Словно пейзаж из окна, промелькнула, звеня,
Так, невзначай, будто не было вовсе её у меня.

«Стихи об утраченной жизни» — да им уже более 30-ти! Посвящается другу, поэту Сергею Иванову. На встрече с читателями в библиотеке имени Д.М. Балашова Виктор Павлович начал читать их и... Не смог, накрыло волной памяти. Друга вспомнил, которого уже нет. И те две недели, что в Торбино у Иванова «корячились на покосе».

Я спросил, в каком сборнике этот «покос». «В этом», — он подписал мне книжицу. Страница 119-я, с закладкой и надписью: Самуил Шварцбанд. Кто таков, с какими заслугами перед поэзией или историей? Да с теми, пожалуй, что помог переплыть речку Стикс Семену Петлюре. Убийца убийцы, словом.

Вот такой у нас плавный переход к главной теме приезда в Великий Новгород Виктора Зуева — поэта, прозаика, критика, публициста, журналиста, эколога и просто путешественника. А также — секретаря правления Союза писателей России и члена правления Общества культурного и делового сотрудничества России и Непала. Дружба дружбой, но книгу (новую!) он привез «враждебную» — «Эксперимент «Украина». Недоразумение длиною в столетие».

Запретный плод

Кажется, первыми почитателями автора стали люди из СБУ. Во всяком случае, на Украине книга оказалась под запретом раньше, чем появилась в магазинах. Возьмешь с собой в дорогу, можешь схлопотать тюремный срок.

— Виктор Павлович, почему именно сто лет «недоразумению»?
— Когда в 1917-м в Киев приехал Керенский даровать право Генеральному секретариату так называемой Украины управлять пятью губерниями, он подготовил почву для образования Украины в 1918 году (то есть после прихода к власти большевиков) как автономии в составе РСФСР. Тогда и началась история Украины как государства. Никакой Богдан Хмельницкий с Россией её не воссоединял. Он себя украинцем не считал, даже слова такого не знал. Это австрийская придумка. Еще раньше — польская. Поляки междуречье Волги и Оки называли Залесской украиной (окраиной). Иван Грозный в переписке с Курбским говорил о заволжских украинах и даже крымских. А пан Хмельницкий... На момент принятия русского подданства у него были про запас еще и польский и турецкий «паспорта». Щеголял в дареной московской шубе, надетой поверх турецкого кафтана.

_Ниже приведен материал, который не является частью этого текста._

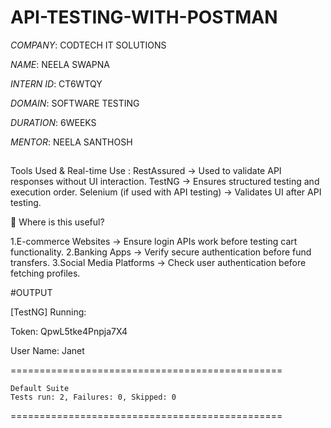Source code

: # API-TESTING-WITH-POSTMAN

*COMPANY*: CODTECH IT SOLUTIONS

*NAME*: NEELA SWAPNA

*INTERN ID*: CT6WTQY

*DOMAIN*: SOFTWARE TESTING

*DURATION*: 6WEEKS

*MENTOR*: NEELA SANTHOSH



##
Tools Used & Real-time Use :
RestAssured → Used to validate API responses without UI interaction.
TestNG → Ensures structured testing and execution order.
Selenium (if used with API testing) → Validates UI after API testing.

🔹 Where is this useful?

1.E-commerce Websites → Ensure login APIs work before testing cart functionality.
2.Banking Apps → Verify secure authentication before fund transfers.
3.Social Media Platforms → Check user authentication before fetching profiles.




#OUTPUT

[TestNG] Running:

Token: QpwL5tke4Pnpja7X4

User Name: Janet

===============================================

    Default Suite
    Tests run: 2, Failures: 0, Skipped: 0
===============================================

— Вас спросят, кому доказывать, что русские и украинцы, несмотря на отличия, все-таки один народ? Вольно нам так думать — думаем. Вольно «небратьям» всяко от нас отпихиваться — будут так жить.
— Ради правды, которой многие не знают. В советское время нас учили выдуманной истории. И я пишу об этом: Украина — часть советского эксперимента. Ленин и Сталин — главные поборники этого искусственного государства.


— Иосиф Виссарионович вряд ли предполагал, что настанет время, когда независимая многонациональная республика будет строить унитарное государство.
— Независимости не предполагал, но почву готовил. При сталинской переписи населения семью моих деда и бабки по материнской линии, жителей Краснолиманского района Донецкой области, сделали украинцами. Семь человек. Тогда в украинцы записали миллионы людей, проживавших в исконно русских областях, включенных большевиками в состав Украины.

В школе я учил украинский язык и литературу.

— Что плохого?
— Ничего, просто украинской среды в Крыму не было.

(На этом месте всякий «свидомый» гражданин возмутится, а то и кулаки сожмет. В 1990-е даже пионерская «Зирка» писала о завоевателях с востока, похожих на татар, только белее. Именно эти «белые татары» изничтожили в Крыму все украинское. Эй, Никита Сергеич Хрущев, стукни-ка ботинком себе в..! — В.Д.)

Вашу дивизию!..

— Язык и литература — это и сегодня проблема для самой что ни на есть украинской Украины. Кравчук взял за основу полтавский диалект. Ющенко переориентировался на западно-украинский. А кто на знамени национальной литературы? Тарас Шевченко? Его бунтарство и русофобия, конечно, делают ему честь в глазах националистов. Но как поэт он, мягко говоря, не Пушкин. Гениальный Гоголь писал по-русски. Кто в XX веке? Леся Украинка? Иван Франко? Между прочим, они — русины. Кто такие русины? Руси сыны! Они рассеяны по нескольким странам, но большинство этого полуторамиллионного многострадального народа живет на Украине, отказывающейся признать его самобытность. И какой отдельный подход может быть к русинам, если даже русский язык, родной для 80% жителей Украины, не имеет статуса государственного? Очень, очень по-европейски.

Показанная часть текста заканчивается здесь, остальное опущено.